SUPPLIED DATA:
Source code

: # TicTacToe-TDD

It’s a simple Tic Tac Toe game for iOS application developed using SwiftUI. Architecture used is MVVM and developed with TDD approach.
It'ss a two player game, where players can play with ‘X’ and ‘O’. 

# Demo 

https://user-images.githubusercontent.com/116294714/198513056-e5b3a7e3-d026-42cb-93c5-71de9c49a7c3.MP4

ACTION ITEM: Word for word, transcribe each record.

RESPONSE TO THE EXERCISE:
Source code

: # TicTacToe-TDD

It’s a simple Tic Tac Toe game for iOS application developed using SwiftUI. Architecture used is MVVM and developed with TDD approach.
It'ss a two player game, where players can play with ‘X’ and ‘O’. 

# Demo 

https://user-images.githubusercontent.com/116294714/198513056-e5b3a7e3-d026-42cb-93c5-71de9c49a7c3.MP4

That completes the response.